Each component is dedicated to a specific task and can be seen as a data processing engine (i.e. each component gets some input by receiving signals, executes a computation, and broadcasts the results by emitting its own signals).

These are the main components of Sample Factory:

  • Rollout Workers are responsible for environment simulation. Rollout workers receive actions from the policy, do environment step() and produce observations after each step and full trajectories after --rollout steps.
  • Inference Workers receive observations and hidden states and produce actions. The policy on each inference worker is updated after each SGD step on the learner.
  • Batcher receives trajectories from rollout workers, puts them together and produces datasets of data for the learner.
  • Learner gets batches of data from the batcher, splits them into minibatches and does --num_epochs of stochastic gradient descent. After each SGD step the updated weights are written to shared memory buffers and the corresponding signal is broadcasted.
  • Runner is a component that bootstraps the whole system, receives all sorts of statistics from other components and takes care of logging and summary writing.

  • Sampler, although technically its own component that can send and receive signals, in the typical configuration is nothing more than a thin wrapper around Rollout/Inference workers and serves as an interface to the rest of the system. (Although this interface allows us to create alternative samplers i.e. single-process synchronous JAX-optimized sampler is an idea)

Rollout Workers

The number of rollout workers is controlled by --num_workers. Each rollout worker can simulate one or multiple environments serially in the same process. The number of environments per worker is controlled by --num_envs_per_worker.

Each rollout worker contains >= 1 of VectorEnvRunner objects, the number of which is controlled by --worker_num_splits. The default value of this parameter is 2, which enables double-buffered sampling. The number of envs on each VectorEnvRunner is thus num_envs_per_worker // worker_num_splits and therefore --num_envs_per_worker must be divisible by --worker_num_splits.

Inference Workers

Each policy (see multi-policy training) has >= 1 corresponding inference workers which generate actions for the agents controlled by this policy. The number of inference workers is controlled by --policy_workers_per_policy.

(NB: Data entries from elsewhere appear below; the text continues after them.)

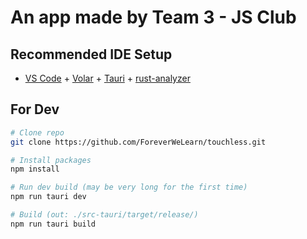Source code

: # An app made by Team 3 - JS Club

## Recommended IDE Setup

- [VS Code](https://code.visualstudio.com/) + [Volar](https://marketplace.visualstudio.com/items?itemName=Vue.volar) + [Tauri](https://marketplace.visualstudio.com/items?itemName=tauri-apps.tauri-vscode) + [rust-analyzer](https://marketplace.visualstudio.com/items?itemName=rust-lang.rust-analyzer)

## For Dev

```bash
# Clone repo
git clone https://github.com/ForeverWeLearn/touchless.git

# Install packages
npm install

# Run dev build (may be very long for the first time)
npm run tauri dev

# Build (out: ./src-tauri/target/release/)
npm run tauri build
```
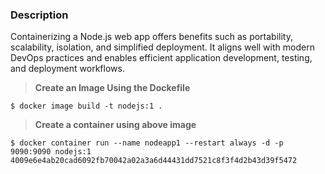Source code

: ### Description

Containerizing a Node.js web app offers benefits such as portability, scalability, isolation, and simplified deployment. It aligns well with modern DevOps practices and enables efficient application development, testing, and deployment workflows.

><b>Create an Image Using the Dockefile</b>

```
$ docker image build -t nodejs:1 .
```

><b> Create a container using above image</b>

```
$ docker container run --name nodeapp1 --restart always -d -p 9090:9090 nodejs:1
4009e6e4ab20cad6092fb70042a02a3a6d44431dd7521c8f3f4d2b43d39f5472
```
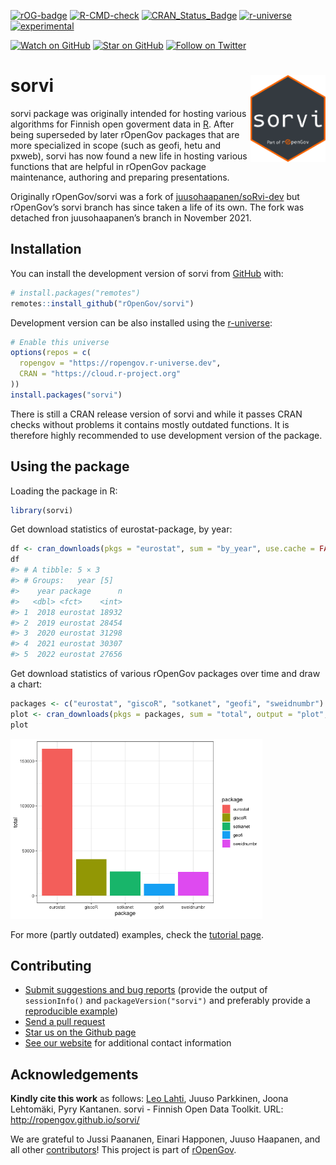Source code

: 
<!-- README.md is generated from README.Rmd. Please edit that file -->
<!-- badges: start -->

[![rOG-badge](https://ropengov.github.io/rogtemplate/reference/figures/ropengov-badge.svg)](https://ropengov.org/)
[![R-CMD-check](https://github.com/rOpenGov/sorvi/workflows/R-CMD-check/badge.svg)](https://github.com/rOpenGov/sorvi/actions)
[![CRAN_Status_Badge](https://www.r-pkg.org/badges/version/sorvi)](https://cran.r-project.org/package=sorvi)
[![r-universe](https://ropengov.r-universe.dev/badges/sorvi)](https://ropengov.r-universe.dev/)
[![experimental](http://badges.github.io/stability-badges/dist/experimental.svg)](https://github.com/badges/stability-badges)

[![Watch on
GitHub](https://img.shields.io/github/watchers/ropengov/sorvi.svg?style=social)](https://github.com/ropengov/sorvi/watchers)
[![Star on
GitHub](https://img.shields.io/github/stars/ropengov/sorvi.svg?style=social)](https://github.com/ropengov/sorvi/stargazers)
[![Follow on
Twitter](https://img.shields.io/twitter/follow/ropengov.svg?style=social)](https://twitter.com/rOpenGov)
<!-- badges: end -->

# sorvi<a href="https://ropengov.github.io/sorvi/"><img src="man/figures/logo.png" align="right" height="139" /></a>

sorvi package was originally intended for hosting various algorithms for
Finnish open goverment data in [R](https://www.r-project.org). After
being superseded by later rOpenGov packages that are more specialized in
scope (such as geofi, hetu and pxweb), sorvi has now found a new life in
hosting various functions that are helpful in rOpenGov package
maintenance, authoring and preparing presentations.

Originally rOpenGov/sorvi was a fork of
[juusohaapanen/soRvi-dev](https://github.com/juusohaapanen/soRvi-dev)
but rOpenGov’s sorvi branch has since taken a life of its own. The fork
was detached fron juusohaapanen’s branch in November 2021.

## Installation

You can install the development version of sorvi from
[GitHub](https://github.com/) with:

``` r
# install.packages("remotes")
remotes::install_github("rOpenGov/sorvi")
```

Development version can be also installed using the
[r-universe](https://ropengov.r-universe.dev):

``` r
# Enable this universe
options(repos = c(
  ropengov = "https://ropengov.r-universe.dev",
  CRAN = "https://cloud.r-project.org"
))
install.packages("sorvi")
```

There is still a CRAN release version of sorvi and while it passes CRAN
checks without problems it contains mostly outdated functions. It is
therefore highly recommended to use development version of the package.

## Using the package

Loading the package in R:

``` r
library(sorvi)
```

Get download statistics of eurostat-package, by year:

``` r
df <- cran_downloads(pkgs = "eurostat", sum = "by_year", use.cache = FALSE)
df
#> # A tibble: 5 × 3
#> # Groups:   year [5]
#>    year package      n
#>   <dbl> <fct>    <int>
#> 1  2018 eurostat 18932
#> 2  2019 eurostat 28454
#> 3  2020 eurostat 31298
#> 4  2021 eurostat 30307
#> 5  2022 eurostat 27656
```

Get download statistics of various rOpenGov packages over time and draw
a chart:

``` r
packages <- c("eurostat", "giscoR", "sotkanet", "geofi", "sweidnumbr")
plot <- cran_downloads(pkgs = packages, sum = "total", output = "plot", use.cache = FALSE)
plot
```

<img src="man/figures/README-example_visualize-1.png" width="80%" />

For more (partly outdated) examples, check the [tutorial
page](https://ropengov.github.io/sorvi/articles/sorvi_tutorial.html).

## Contributing

- [Submit suggestions and bug
  reports](https://github.com/ropengov/sorvi/issues) (provide the output
  of `sessionInfo()` and `packageVersion("sorvi")` and preferably
  provide a [reproducible
  example](http://adv-r.had.co.nz/Reproducibility.html))
- [Send a pull request](https://github.com/ropengov/sorvi/)
- [Star us on the Github page](https://github.com/ropengov/sorvi/)
- [See our website](https://ropengov.org/community/) for additional
  contact information

## Acknowledgements

**Kindly cite this work** as follows: [Leo
Lahti](https://github.com/antagomir/), Juuso Parkkinen, Joona Lehtomäki,
Pyry Kantanen. sorvi - Finnish Open Data Toolkit. URL:
<http://ropengov.github.io/sorvi/>

We are grateful to Jussi Paananen, Einari Happonen, Juuso Haapanen, and
all other
[contributors](https://github.com/rOpenGov/sorvi/graphs/contributors)!
This project is part of [rOpenGov](https://ropengov.org).

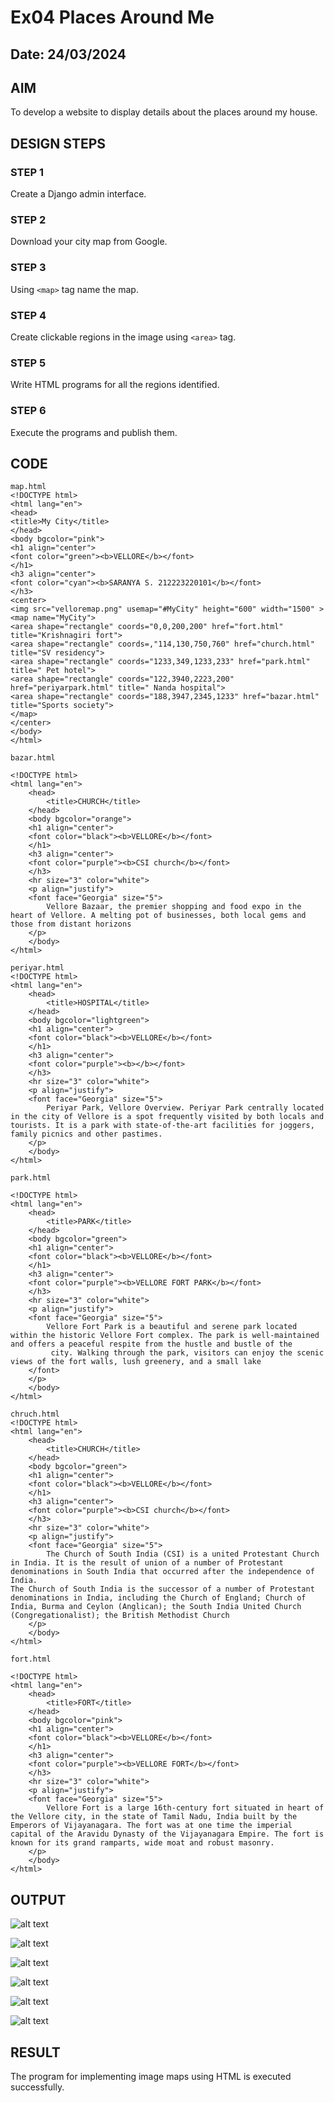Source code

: # Ex04 Places Around Me
## Date: 24/03/2024

## AIM
To develop a website to display details about the places around my house.

## DESIGN STEPS

### STEP 1
Create a Django admin interface.

### STEP 2
Download your city map from Google.

### STEP 3
Using ```<map>``` tag name the map.

### STEP 4
Create clickable regions in the image using ```<area>``` tag.

### STEP 5
Write HTML programs for all the regions identified.

### STEP 6
Execute the programs and publish them.

## CODE
```
map.html
<!DOCTYPE html>
<html lang="en">
<head>
<title>My City</title>
</head>
<body bgcolor="pink">
<h1 align="center">
<font color="green"><b>VELLORE</b></font>
</h1>
<h3 align="center">
<font color="cyan"><b>SARANYA S. 212223220101</b></font>
</h3>
<center>
<img src="velloremap.png" usemap="#MyCity" height="600" width="1500" >
<map name="MyCity">
<area shape="rectangle" coords="0,0,200,200" href="fort.html"  title="Krishnagiri fort">
<area shape="rectangle" coords=,"114,130,750,760" href="church.html" title="SV residency">
<area shape="rectangle" coords="1233,349,1233,233" href="park.html" title=" Pet hotel">
<area shape="rectangle" coords="122,3940,2223,200" href="periyarpark.html" title=" Nanda hospital">
<area shape="rectangle" coords="188,3947,2345,1233" href="bazar.html" title="Sports society">
</map>
</center>
</body>
</html>

bazar.html

<!DOCTYPE html>
<html lang="en">
    <head>
        <title>CHURCH</title>
    </head>
    <body bgcolor="orange">
    <h1 align="center">
    <font color="black"><b>VELLORE</b></font>
    </h1>
    <h3 align="center">
    <font color="purple"><b>CSI church</b></font>
    </h3>
    <hr size="3" color="white">
    <p align="justify">
    <font face="Georgia" size="5">
        Vellore Bazaar, the premier shopping and food expo in the heart of Vellore. A melting pot of businesses, both local gems and those from distant horizons
    </p>
    </body>
</html>

periyar.html
<!DOCTYPE html>
<html lang="en">
    <head>
        <title>HOSPITAL</title>
    </head>
    <body bgcolor="lightgreen">
    <h1 align="center">
    <font color="black"><b>VELLORE</b></font>
    </h1>
    <h3 align="center">
    <font color="purple"><b></b></font>
    </h3>
    <hr size="3" color="white">
    <p align="justify">
    <font face="Georgia" size="5">
        Periyar Park, Vellore Overview. Periyar Park centrally located in the city of Vellore is a spot frequently visited by both locals and tourists. It is a park with state-of-the-art facilities for joggers, family picnics and other pastimes.
    </p>
    </body>
</html>

park.html

<!DOCTYPE html>
<html lang="en">
    <head>
        <title>PARK</title>
    </head>
    <body bgcolor="green">
    <h1 align="center">
    <font color="black"><b>VELLORE</b></font>
    </h1>
    <h3 align="center">
    <font color="purple"><b>VELLORE FORT PARK</b></font>
    </h3>
    <hr size="3" color="white">
    <p align="justify">
    <font face="Georgia" size="5">
        Vellore Fort Park is a beautiful and serene park located within the historic Vellore Fort complex. The park is well-maintained and offers a peaceful respite from the hustle and bustle of the
         city. Walking through the park, visitors can enjoy the scenic views of the fort walls, lush greenery, and a small lake
    </font>
    </p>
    </body>
</html>

chruch.html
<!DOCTYPE html>
<html lang="en">
    <head>
        <title>CHURCH</title>
    </head>
    <body bgcolor="green">
    <h1 align="center">
    <font color="black"><b>VELLORE</b></font>
    </h1>
    <h3 align="center">
    <font color="purple"><b>CSI church</b></font>
    </h3>
    <hr size="3" color="white">
    <p align="justify">
    <font face="Georgia" size="5">
        The Church of South India (CSI) is a united Protestant Church in India. It is the result of union of a number of Protestant denominations in South India that occurred after the independence of India.
The Church of South India is the successor of a number of Protestant denominations in India, including the Church of England; Church of India, Burma and Ceylon (Anglican); the South India United Church (Congregationalist); the British Methodist Church
    </p>
    </body>
</html>

fort.html

<!DOCTYPE html>
<html lang="en">
    <head>
        <title>FORT</title>
    </head>
    <body bgcolor="pink">
    <h1 align="center">
    <font color="black"><b>VELLORE</b></font>
    </h1>
    <h3 align="center">
    <font color="purple"><b>VELLORE FORT</b></font>
    </h3>
    <hr size="3" color="white">
    <p align="justify">
    <font face="Georgia" size="5">
        Vellore Fort is a large 16th-century fort situated in heart of the Vellore city, in the state of Tamil Nadu, India built by the Emperors of Vijayanagara. The fort was at one time the imperial capital of the Aravidu Dynasty of the Vijayanagara Empire. The fort is known for its grand ramparts, wide moat and robust masonry.
    </p>
    </body>
</html>
```

## OUTPUT

![alt text](map.png)

![alt text](]bazar.png)

![alt text](periyarpark.png)

![alt text](<Screenshot 2024-03-28 214424.png>)

![alt text](<Screenshot 2024-03-28 213326.png>)

![alt text](fort.png)


## RESULT
The program for implementing image maps using HTML is executed successfully.
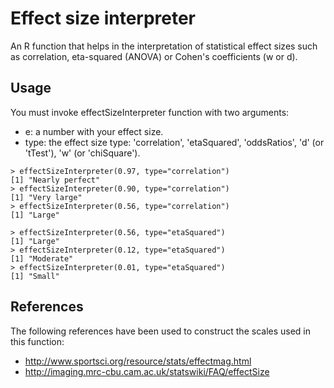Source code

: Effect size interpreter
========================

An R function that helps in the interpretation of statistical effect sizes such as correlation, eta-squared (ANOVA) or Cohen's coefficients (w or d).

Usage
------------
You must invoke effectSizeInterpreter function with two arguments:
  - e: a number with your effect size.
  - type: the effect size type: 'correlation', 'etaSquared', 'oddsRatios', 'd' (or 'tTest'), 'w' (or 'chiSquare').

```
> effectSizeInterpreter(0.97, type="correlation")
[1] "Nearly perfect"
> effectSizeInterpreter(0.90, type="correlation")
[1] "Very large"
> effectSizeInterpreter(0.56, type="correlation")
[1] "Large"

> effectSizeInterpreter(0.56, type="etaSquared")
[1] "Large"
> effectSizeInterpreter(0.12, type="etaSquared")
[1] "Moderate"
> effectSizeInterpreter(0.01, type="etaSquared")
[1] "Small"
```

References
------------
The following references have been used to construct the scales used in this function:
  - http://www.sportsci.org/resource/stats/effectmag.html
  - http://imaging.mrc-cbu.cam.ac.uk/statswiki/FAQ/effectSize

There's typically a single batcher per policy in the system. The batcher receives trajectories from rollout workers and puts them together into a dataset available for training. In batched sampling mode this is pretty much a no-op, the batcher just passes the data through. In non-batched sampling mode this is a non-trivial process, since rollouts from different workers finish asynchronously and need to be put in the contiguous tensor for minibatch SGD.

Although batcher is it's own component, in the default configuration we run it in the same process as the learner (but in a separate thread) in order to minimize the number of CUDA contexts and thus VRAM usage.


There's typically a single learner per policy in the system. Trajectory datasets flow in and updated parameters flow out.


Some terminology used in the codebase and in the further documentation:

  • rollout or trajectory is a sequence of observations, actions, rewards, etc. produced by a single agent.
  • dataset (or training batch or sometimes just batch) is a collection of trajectories produced by >=1 agents.
  • Datasets are split into minibatches and >=1 epochs of SGD are performed. Minibatch size is determined by --batch_size and number of epochs is determined by --num_epochs. Dataset size is batch_size * num_batches_per_epoch, and in total batch_size * num_batches_per_epoch * num_epochs SGD steps are performed on each dataset (sorry for the obvious confusion between "batch" and "minibatch" terms, the parameter names are kept largely for legacy reasons).
  • signals are messages sent between components. Signals are connected to slots, which are functions that are called when a signal is received. This mechanism is inspired by Qt's signals and slots (see the dedicated section on message passing).
  • shared memory buffers are PyTorch tensors shared between processes, created with share_memory_() method.